Organ or Whole Body | FRM-II HEU Design
| Alternative LEU Design | Ratio of |
---|---|---|---|
Bone | 34.0 | 54.1 | 1.59 |
Lung | 33.6 | 54.1 | 1.61 |
Thyroid | 0.046 | 0.074 | 1.61 |
Whole Body Internal | 1.6 | 2.6 | 1.63 |
Whole Body External | 6.5 | 10.1 | 1.55 |
Since the radiological consequences for hypothetical accidents
involving the entire core are directly proportional to the reactor
power level, the consequences of any postulated accident for the
LEU design can be obtained directly from the results provided
by TUM in Ref. 1, and reproduced here as Figure A2. In this Figure,
the LEU integrated doses for Adults and Infants are presented
together with those calculated by TUM for the HEU design. These
results clearly show that for both the HEU design and the alternative
LEU design, the integrated doses for both adults and infants are
lower than the minimum value for which evacuation may be required,
according to the norms of the BMU. This bound is shown as 100
mSv in Figure A2.
(4) Cost and Schedule
The design features and results obtained in this study are very
different from those used by the TUM in their assessment1 of the
costs involved in using LEU fuel in the FRM-II. For example, the
LEU core discussed here has one fuel ring (instead of two), a
power level of 32 MW (instead of 40 MW), and requires only 48
more plates than the HEU core (instead of 226 more plates). One
consequence of the difference in the additional number of fuel
plates per core is that a direct extrapolation of the TUM's estimate
of the cost increase to operate the FRM-II for 30 years with LEU
fuel would be 64 Mio DM instead of 300 Mio DM1. In addition, the
LEU fuel plates will be simpler to fabricate because they are
not graded and would require only one compact per plate instead
of two, as in the HEU design. Therefore, it is imperative that
cost and schedule issues be thoroughly reviewed, taking into account
the results presented in this Attachment.
References
1. K. Boening, "Viewgraphs presented at the RERTR International
Meeting in Paris, France, September 19, 1995", Attachment
to letter from K. Boening, Technical University of Munich, to
J.E. Matos, Argonne National Laboratory, October 6, 1995.

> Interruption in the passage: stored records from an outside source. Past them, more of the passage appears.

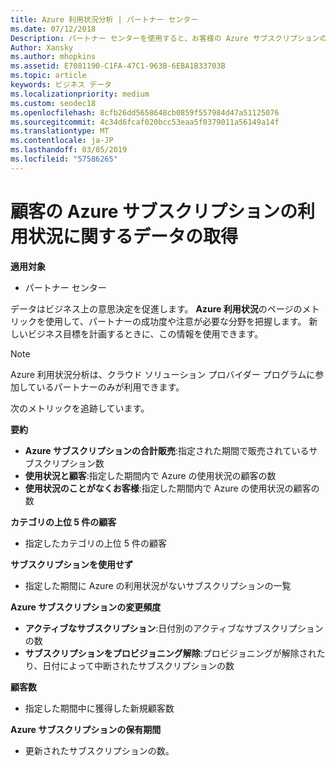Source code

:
 ```yaml
---
title: Azure 利用状況分析 | パートナー センター
ms.date: 07/12/2018
Description: パートナー センターを使用すると、お客様の Azure サブスクリプションの使用状況に関するデータを取得できます。
Author: Xansky
ms.author: mhopkins
ms.assetid: E7081190-C1FA-47C1-963B-6EBA1B33703B
ms.topic: article
keywords: ビジネス データ
ms.localizationpriority: medium
ms.custom: seodec18
ms.openlocfilehash: 8cfb26dd5658648cb0859f557984d47a51125076
ms.sourcegitcommit: 4c34d6fcaf020bcc53eaa5f0379011a56149a14f
ms.translationtype: MT
ms.contentlocale: ja-JP
ms.lasthandoff: 03/05/2019
ms.locfileid: "57586265"
---
```

# <a name="get-data-about-the-usage-of-your-customers-azure-subscriptions"></a>顧客の Azure サブスクリプションの利用状況に関するデータの取得 

**適用対象**
- パートナー センター

データはビジネス上の意思決定を促進します。 **Azure 利用状況**のページのメトリックを使用して、パートナーの成功度や注意が必要な分野を把握します。 新しいビジネス目標を計画するときに、この情報を使用できます。

> [!NOTE]
> Azure 利用状況分析は、クラウド ソリューション プロバイダー プログラムに参加しているパートナーのみが利用できます。

次のメトリックを追跡しています。

**要約**  
 - **Azure サブスクリプションの合計販売**:指定された期間で販売されているサブスクリプション数  
 - **使用状況と顧客**:指定した期間内で Azure の使用状況の顧客の数  
 - **使用状況のことがなくお客様**:指定した期間内で Azure の使用状況の顧客の数  

**カテゴリの上位 5 件の顧客**  
 -  指定したカテゴリの上位 5 件の顧客  

**サブスクリプションを使用せず**  
 -  指定した期間に Azure の利用状況がないサブスクリプションの一覧  

**Azure サブスクリプションの変更頻度**  
 - **アクティブなサブスクリプション**:日付別のアクティブなサブスクリプションの数  
 - **サブスクリプションをプロビジョニング解除**:プロビジョニングが解除されたり、日付によって中断されたサブスクリプションの数  

**顧客数**
 - 指定した期間中に獲得した新規顧客数  

**Azure サブスクリプションの保有期間**  
 - 更新されたサブスクリプションの数。   
  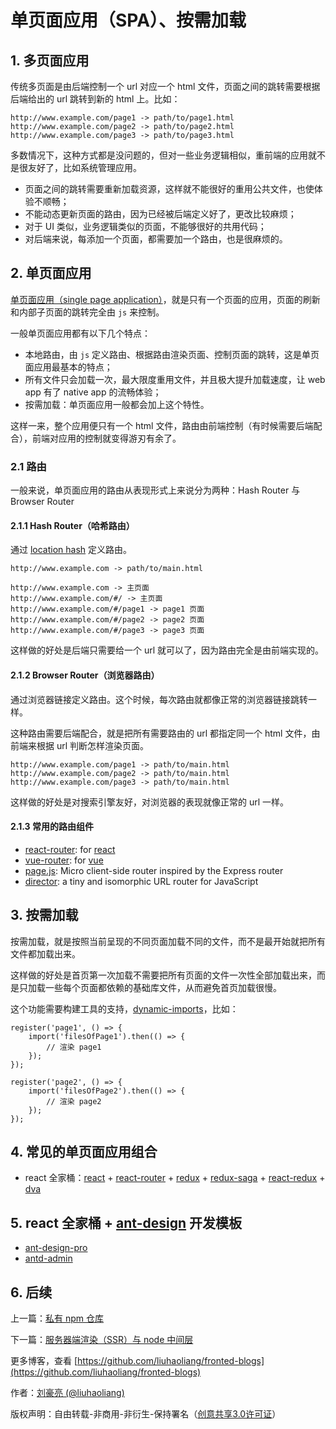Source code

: # 单页面应用（SPA）、按需加载

## 1. 多页面应用

传统多页面是由后端控制一个 url 对应一个 html 文件，页面之间的跳转需要根据后端给出的 url 跳转到新的 html 上。比如：

```
http://www.example.com/page1 -> path/to/page1.html
http://www.example.com/page2 -> path/to/page2.html
http://www.example.com/page3 -> path/to/page3.html
```

多数情况下，这种方式都是没问题的，但对一些业务逻辑相似，重前端的应用就不是很友好了，比如系统管理应用。

* 页面之间的跳转需要重新加载资源，这样就不能很好的重用公共文件，也使体验不顺畅；
* 不能动态更新页面的路由，因为已经被后端定义好了，更改比较麻烦；
* 对于 UI 类似，业务逻辑类似的页面，不能够很好的共用代码；
* 对后端来说，每添加一个页面，都需要加一个路由，也是很麻烦的。

## 2. 单页面应用

[单页面应用（single page application）](https://en.wikipedia.org/wiki/Single-page_application)，就是只有一个页面的应用，页面的刷新和内部子页面的跳转完全由 `js` 来控制。

一般单页面应用都有以下几个特点：

* 本地路由，由 `js` 定义路由、根据路由渲染页面、控制页面的跳转，这是单页面应用最基本的特点；
* 所有文件只会加载一次，最大限度重用文件，并且极大提升加载速度，让 web app 有了 native app 的流畅体验；
* 按需加载：单页面应用一般都会加上这个特性。

这样一来，整个应用便只有一个 html 文件，路由由前端控制（有时候需要后端配合），前端对应用的控制就变得游刃有余了。

### 2.1 路由

一般来说，单页面应用的路由从表现形式上来说分为两种：Hash Router 与 Browser Router

#### 2.1.1 Hash Router（哈希路由）

通过 [location hash](https://developer.mozilla.org/zh-CN/docs/Web/API/Location) 定义路由。

```
http://www.example.com -> path/to/main.html

http://www.example.com -> 主页面
http://www.example.com/#/ -> 主页面
http://www.example.com/#/page1 -> page1 页面
http://www.example.com/#/page2 -> page2 页面
http://www.example.com/#/page3 -> page3 页面
```

这样做的好处是后端只需要给一个 url 就可以了，因为路由完全是由前端实现的。

#### 2.1.2 Browser Router（浏览器路由）

通过浏览器链接定义路由。这个时候，每次路由就都像正常的浏览器链接跳转一样。

这种路由需要后端配合，就是把所有需要路由的 url 都指定同一个 html 文件，由前端来根据 url 判断怎样渲染页面。

```
http://www.example.com/page1 -> path/to/main.html
http://www.example.com/page2 -> path/to/main.html
http://www.example.com/page3 -> path/to/main.html
```

这样做的好处是对搜索引擎友好，对浏览器的表现就像正常的 url 一样。

#### 2.1.3 常用的路由组件

* [react-router](https://github.com/ReactTraining/react-router): for [react](https://github.com/facebook/react)
* [vue-router](https://github.com/vuejs/vue-router): for [vue](https://github.com/vuejs/vue)
* [page.js](https://github.com/visionmedia/page.js): Micro client-side router inspired by the Express router
* [director](https://github.com/flatiron/director): a tiny and isomorphic URL router for JavaScript

## 3. 按需加载

按需加载，就是按照当前呈现的不同页面加载不同的文件，而不是最开始就把所有文件都加载出来。

这样做的好处是首页第一次加载不需要把所有页面的文件一次性全部加载出来，而是只加载一些每个页面都依赖的基础库文件，从而避免首页加载很慢。

这个功能需要构建工具的支持，[dynamic-imports](https://webpack.js.org/guides/code-splitting/#dynamic-imports)，比如：

```
register('page1', () => {
    import('filesOfPage1').then(() => {
        // 渲染 page1
    });
});

register('page2', () => {
    import('filesOfPage2').then(() => {
        // 渲染 page2
    });
});
```

## 4. 常见的单页面应用组合

* react 全家桶：[react](https://github.com/facebook/react) + [react-router](https://github.com/ReactTraining/react-router) + [redux](https://github.com/reduxjs/redux) + [redux-saga](https://github.com/redux-saga/redux-saga) + [react-redux](https://github.com/reduxjs/react-redux) + [dva](https://github.com/dvajs/dva)

## 5. react 全家桶 + [ant-design](https://github.com/ant-design/ant-design) 开发模板

* [ant-design-pro](https://github.com/ant-design/ant-design-pro)
* [antd-admin](https://github.com/zuiidea/antd-admin)

## 6. 后续

上一篇：[私有 npm 仓库](https://github.com/liuhaoliang/fronted-blogs/blob/master/architecture/7.md)

下一篇：[服务器端渲染（SSR）与 node 中间层](https://github.com/liuhaoliang/fronted-blogs/blob/master/architecture/9.md)

更多博客，查看 [https://github.com/liuhaoliang/fronted-blogs](https://github.com/liuhaoliang/fronted-blogs)

作者：[刘豪亮 (@liuhaoliang)](https://github.com/liuhaoliang)

版权声明：自由转载-非商用-非衍生-保持署名（[创意共享3.0许可证](https://creativecommons.org/licenses/by-nc-nd/3.0/deed.zh)）
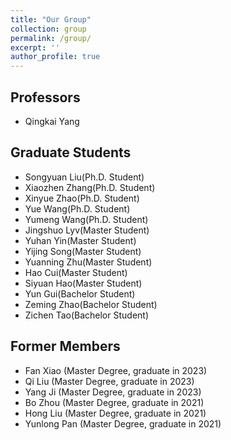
```yaml
---
title: "Our Group"
collection: group
permalink: /group/
excerpt: ''
author_profile: true
---
```

## Professors 
* Qingkai Yang

## Graduate Students

* Songyuan Liu(Ph.D. Student)
* Xiaozhen Zhang(Ph.D. Student)
* Xinyue Zhao(Ph.D. Student)
* Yue Wang(Ph.D. Student)
* Yumeng Wang(Ph.D. Student)
* Jingshuo Lyv(Master Student)
* Yuhan Yin(Master Student)
* Yijing Song(Master Student)
* Yuanning Zhu(Master Student)
* Hao Cui(Master Student)
* Siyuan Hao(Master Student)
* Yun Gui(Bachelor Student)
* Zeming Zhao(Bachelor Student)
* Zichen Tao(Bachelor Student)
 
## Former Members

* Fan Xiao (Master Degree, graduate in 2023)
* Qi Liu (Master Degree, graduate in 2023)
* Yang Ji (Master Degree, graduate in 2023)
* Bo Zhou (Master Degree, graduate in 2021)
* Hong Liu (Master Degree, graduate in 2021)
* Yunlong Pan (Master Degree, graduate in 2021)
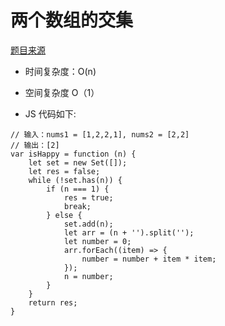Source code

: # 两个数组的交集

[题目来源](https://leetcode-cn.com/problems/happy-number/)

-   时间复杂度：O(n)

-   空间复杂度 O（1）

-   JS 代码如下:

```JS
// 输入：nums1 = [1,2,2,1], nums2 = [2,2]
// 输出：[2]
var isHappy = function (n) {
    let set = new Set([]);
    let res = false;
    while (!set.has(n)) {
        if (n === 1) {
            res = true;
            break;
        } else {
            set.add(n);
            let arr = (n + '').split('');
            let number = 0;
            arr.forEach((item) => {
                number = number + item * item;
            });
            n = number;
        }
    }
    return res;
}
```
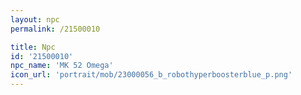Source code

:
 ```yaml
---
layout: npc
permalink: /21500010

title: Npc
id: '21500010'
npc_name: 'MK 52 Omega'
icon_url: 'portrait/mob/23000056_b_robothyperboosterblue_p.png'
---
```

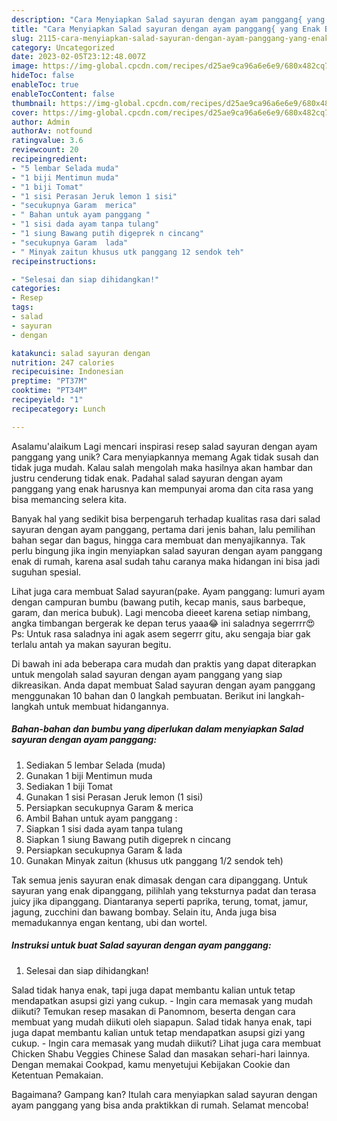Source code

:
 ```yaml
---
description: "Cara Menyiapkan Salad sayuran dengan ayam panggang{ yang Enak Banget"
title: "Cara Menyiapkan Salad sayuran dengan ayam panggang{ yang Enak Banget"
slug: 2115-cara-menyiapkan-salad-sayuran-dengan-ayam-panggang-yang-enak-banget
category: Uncategorized
date: 2023-02-05T23:12:48.007Z
image: https://img-global.cpcdn.com/recipes/d25ae9ca96a6e6e9/680x482cq70/salad-sayuran-dengan-ayam-panggang-foto-resep-utama.jpg
hideToc: false
enableToc: true
enableTocContent: false
thumbnail: https://img-global.cpcdn.com/recipes/d25ae9ca96a6e6e9/680x482cq70/salad-sayuran-dengan-ayam-panggang-foto-resep-utama.jpg
cover: https://img-global.cpcdn.com/recipes/d25ae9ca96a6e6e9/680x482cq70/salad-sayuran-dengan-ayam-panggang-foto-resep-utama.jpg
author: Admin
authorAv: notfound
ratingvalue: 3.6
reviewcount: 20
recipeingredient:
- "5 lembar Selada muda"
- "1 biji Mentimun muda"
- "1 biji Tomat"
- "1 sisi Perasan Jeruk lemon 1 sisi"
- "secukupnya Garam  merica"
- " Bahan untuk ayam panggang "
- "1 sisi dada ayam tanpa tulang"
- "1 siung Bawang putih digeprek n cincang"
- "secukupnya Garam  lada"
- " Minyak zaitun khusus utk panggang 12 sendok teh"
recipeinstructions:

- "Selesai dan siap dihidangkan!"
categories:
- Resep
tags:
- salad
- sayuran
- dengan

katakunci: salad sayuran dengan 
nutrition: 247 calories
recipecuisine: Indonesian
preptime: "PT37M"
cooktime: "PT34M"
recipeyield: "1"
recipecategory: Lunch

---
```



Asalamu'alaikum Lagi mencari inspirasi resep salad sayuran dengan ayam panggang yang unik? Cara menyiapkannya memang Agak tidak susah dan tidak juga mudah. Kalau salah mengolah maka hasilnya akan hambar dan justru cenderung tidak enak. Padahal salad sayuran dengan ayam panggang yang enak harusnya kan mempunyai aroma dan cita rasa yang bisa memancing selera kita.


Banyak hal yang sedikit bisa berpengaruh terhadap kualitas rasa dari salad sayuran dengan ayam panggang, pertama dari jenis bahan, lalu pemilihan bahan segar dan bagus, hingga cara membuat dan menyajikannya. Tak perlu bingung jika ingin menyiapkan salad sayuran dengan ayam panggang enak di rumah, karena asal sudah tahu caranya maka hidangan ini bisa jadi suguhan spesial.

Lihat juga cara membuat Salad sayuran(pake. Ayam panggang: lumuri ayam dengan campuran bumbu (bawang putih, kecap manis, saus barbeque, garam, dan merica bubuk). Lagi mencoba dieeet karena setiap nimbang, angka timbangan bergerak ke depan terus yaaa😂 ini saladnya segerrrr😍 Ps: Untuk rasa saladnya ini agak asem segerrr gitu, aku sengaja biar gak terlalu antah ya makan sayuran begitu.


Di bawah ini ada beberapa cara mudah dan praktis yang dapat diterapkan untuk mengolah salad sayuran dengan ayam panggang yang siap dikreasikan. Anda dapat membuat Salad sayuran dengan ayam panggang menggunakan 10 bahan dan 0 langkah pembuatan. Berikut ini langkah-langkah untuk membuat hidangannya.

<!--inarticleads1-->

##### Bahan-bahan dan bumbu yang diperlukan dalam menyiapkan Salad sayuran dengan ayam panggang:

1. Sediakan 5 lembar Selada (muda)
1. Gunakan 1 biji Mentimun muda
1. Sediakan 1 biji Tomat
1. Gunakan 1 sisi Perasan Jeruk lemon (1 sisi)
1. Persiapkan secukupnya Garam &amp; merica
1. Ambil  Bahan untuk ayam panggang :
1. Siapkan 1 sisi dada ayam tanpa tulang
1. Siapkan 1 siung Bawang putih digeprek n cincang
1. Persiapkan secukupnya Garam &amp; lada
1. Gunakan  Minyak zaitun (khusus utk panggang 1/2 sendok teh)


Tak semua jenis sayuran enak dimasak dengan cara dipanggang. Untuk sayuran yang enak dipanggang, pilihlah yang teksturnya padat dan terasa juicy jika dipanggang. Diantaranya seperti paprika, terung, tomat, jamur, jagung, zucchini dan bawang bombay. Selain itu, Anda juga bisa memadukannya engan kentang, ubi dan wortel. 

<!--inarticleads2-->

##### Instruksi untuk buat Salad sayuran dengan ayam panggang:


1. Selesai dan siap dihidangkan!

Salad tidak hanya enak, tapi juga dapat membantu kalian untuk tetap mendapatkan asupsi gizi yang cukup. - Ingin cara memasak yang mudah diikuti? Temukan resep masakan di Panomnom, beserta dengan cara membuat yang mudah diikuti oleh siapapun. Salad tidak hanya enak, tapi juga dapat membantu kalian untuk tetap mendapatkan asupsi gizi yang cukup. - Ingin cara memasak yang mudah diikuti? Lihat juga cara membuat Chicken Shabu Veggies Chinese Salad dan masakan sehari-hari lainnya. Dengan memakai Cookpad, kamu menyetujui Kebijakan Cookie dan Ketentuan Pemakaian. 

Bagaimana? Gampang kan? Itulah cara menyiapkan salad sayuran dengan ayam panggang yang bisa anda praktikkan di rumah. Selamat mencoba!
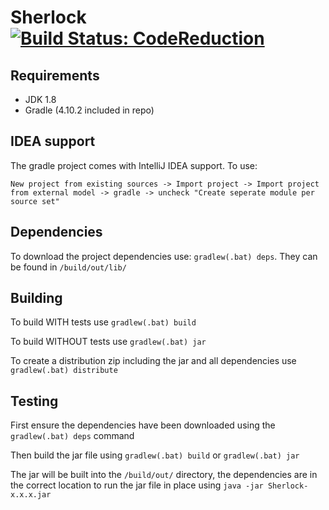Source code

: # Sherlock  [![Build Status: CodeReduction](https://travis-ci.org/DCS-Sherlock/Sherlock.svg?branch=CodeReduction)](https://travis-ci.org/DCS-Sherlock/Sherlock?branch=CodeReduction)

<!----- Branch: --->

<!----- Version: --->


## Requirements
  - JDK 1.8
  - Gradle (4.10.2 included in repo)


## IDEA support
The gradle project comes with IntelliJ IDEA support. To use: 

```New project from existing sources -> Import project -> Import project from external model -> gradle -> uncheck "Create seperate module per source set"```


## Dependencies
To download the project dependencies use: `gradlew(.bat) deps`. They can be found in `/build/out/lib/`


## Building
To build WITH tests use `gradlew(.bat) build`

To build WITHOUT tests use `gradlew(.bat) jar`

To create a distribution zip including the jar and all dependencies use `gradlew(.bat) distribute`

## Testing
First ensure the dependencies have been downloaded using the `gradlew(.bat) deps` command

Then build the jar file using `gradlew(.bat) build` or `gradlew(.bat) jar`

The jar will be built into the `/build/out/` directory, the dependencies are in the correct location to run the jar file in place using `java -jar Sherlock-x.x.x.jar`
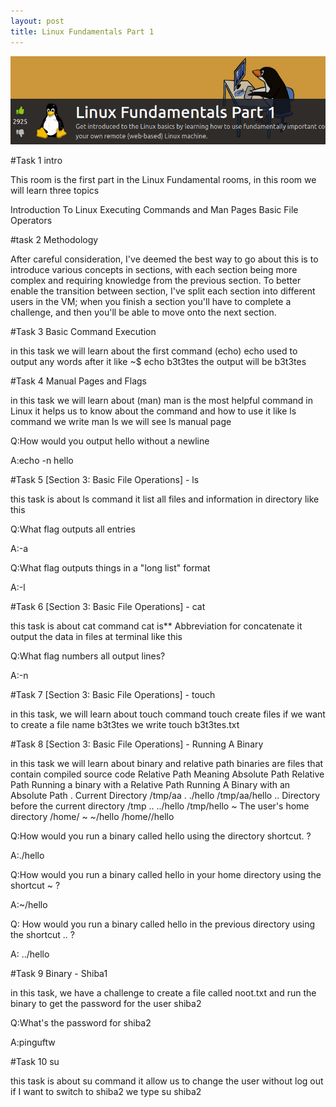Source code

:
 ```yaml
---
layout: post
title: Linux Fundamentals Part 1
---
```

![image](/assets/img/linux/1.1.png)

#Task 1 intro

This room is the first part in the Linux Fundamental rooms, in this room we will learn three topics

   Introduction To Linux
   Executing Commands and Man Pages
   Basic File Operators

#task 2 Methodology

After careful consideration, I've deemed the best way to go about this is to introduce various concepts in sections, with each section being more complex and requiring knowledge from the previous section. To better enable the transition between section, I've split each section into different users in the VM; when you finish a section you'll have to complete a challenge, and then you'll be able to move onto the next section.

#Task 3 Basic Command Execution

in this task we will learn about the first command (echo) echo used to output any words after it like ~$ echo b3t3tes the output will be b3t3tes

#Task 4 Manual Pages and Flags

in this task we will learn about (man) man is the most helpful command in Linux it helps us to know about the command and how to use it like ls command we write man ls we will see ls manual page

Q:How would you output hello without a newline

A:echo -n hello

#Task 5 [Section 3: Basic File Operations] - ls

this task is about ls command it list all files and information in directory like this

Q:What flag outputs all entries

A:-a

Q:What flag outputs things in a "long list" format

A:-l

#Task 6 [Section 3: Basic File Operations] - cat

this task is about cat command cat is** Abbreviation for concatenate it output the data in files at terminal like this

Q:What flag numbers all output lines?

A:-n

#Task 7 [Section 3: Basic File Operations] - touch

in this task, we will learn about touch command touch create files if we want to create a file name b3t3tes we write touch b3t3tes.txt

#Task 8 [Section 3: Basic File Operations] - Running A Binary

in this task we will learn about binary and relative path binaries are files that contain compiled source code
Relative Path 	Meaning 	Absolute Path 	Relative Path 	Running a binary with a Relative Path 	Running A Binary with an Absolute Path
. 	Current Directory 	/tmp/aa  	. 	./hello 	/tmp/aa/hello
.. 	Directory before the current directory 	/tmp 	.. 	../hello 	/tmp/hello
~ 	The user's home directory 	/home/ 	~ 	~/hello 	/home//hello

Q:How would you run a binary called hello using the directory shortcut. ?

A:./hello

Q:How would you run a binary called hello in your home directory using the shortcut ~ ?

A:~/hello

Q: How would you run a binary called hello in the previous directory using the shortcut .. ?

A: ../hello

#Task 9 Binary - Shiba1

in this task, we have a challenge to create a file called noot.txt and run the binary to get the password for the user shiba2

Q:What's the password for shiba2

A:pinguftw

#Task 10 su

this task is about su command it allow us to change the user without log out if I want to switch to shiba2 we type su shiba2










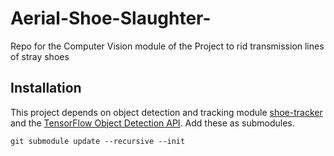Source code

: # Aerial-Shoe-Slaughter-
Repo for the Computer Vision module of the Project to rid transmission lines of stray shoes 

## Installation

This project depends on object detection and tracking module
[shoe-tracker](https://gitlab.cs.washington.edu/pmp10/shoe-tracker) and the
[TensorFlow Object Detection
API](https://github.com/tensorflow/models/tree/master/research/object_detection). Add
these as submodules.

```
git submodule update --recursive --init
```
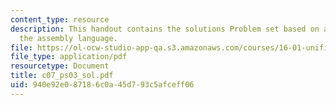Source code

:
 ```yaml
---
content_type: resource
description: This handout contains the solutions Problem set based on algorithms in
  the assembly language.
file: https://ol-ocw-studio-app-qa.s3.amazonaws.com/courses/16-01-unified-engineering-i-ii-iii-iv-fall-2005-spring-2006/940e92e087186c0a45d793c5afceff06_c07_ps03_sol.pdf
file_type: application/pdf
resourcetype: Document
title: c07_ps03_sol.pdf
uid: 940e92e0-8718-6c0a-45d7-93c5afceff06
---
```

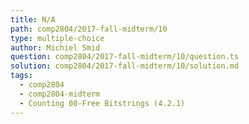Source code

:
 ```yaml
---
title: N/A
path: comp2804/2017-fall-midterm/10
type: multiple-choice
author: Michiel Smid
question: comp2804/2017-fall-midterm/10/question.ts
solution: comp2804/2017-fall-midterm/10/solution.md
tags:
  - comp2804
  - comp2804-midterm
  - Counting 00-Free Bitstrings (4.2.1)
---
```

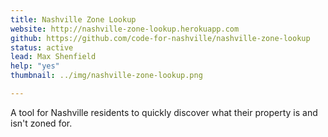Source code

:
 ```yaml
---
title: Nashville Zone Lookup
website: http://nashville-zone-lookup.herokuapp.com
github: https://github.com/code-for-nashville/nashville-zone-lookup
status: active
lead: Max Shenfield
help: "yes"
thumbnail: ../img/nashville-zone-lookup.png

---
```


A tool for Nashville residents to quickly discover what their property is and isn't zoned for.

2. U.S. Nuclear Regulatory Commission, "Safety Evaluation
Report Related to the Evaluation of Low-Enriched Uranium Silicide-Aluminum
Dispersion Fuel for Use in Non-Power Reactors", NUREG-1313,
July 1988.
3. M. Ugajin et. al., "Capsule Irradiation Tests of U-Si
and U-Me (Me=Fe,Ni,Mn) Alloys for Use in Research Reactors",
Proceedings of the 16th International Meeting on Reduced Enrichment
for Research and Test Reactors, October 4-7, 1993, Oarai, Japan,
JAERI-M 94-042, March 1994, p. 175.
4. K. Scharmer and H.G. Eckert, "FOEHN: L'Expérience
Critique pour le Réacteur a Haute-Flux Franco Allemand".
5. K. Boening and J. Bombach, "Design and Safety Features
of the Planned Compact Core Research Reactor FRM-II", Proceedings
of the XIV International Meeting on Reduced Enrichment for Research
and Test Reactors, 4-7 November 1991, Jakarta, Indonesia, published
by Badan Tenaga Atom Nasional, 1995, p. 367.
6. H-N Jow, et. Al., "XSOR Codes Users Manual", NUREG/CR-5360,
Sandia National Laboratories, November 1993.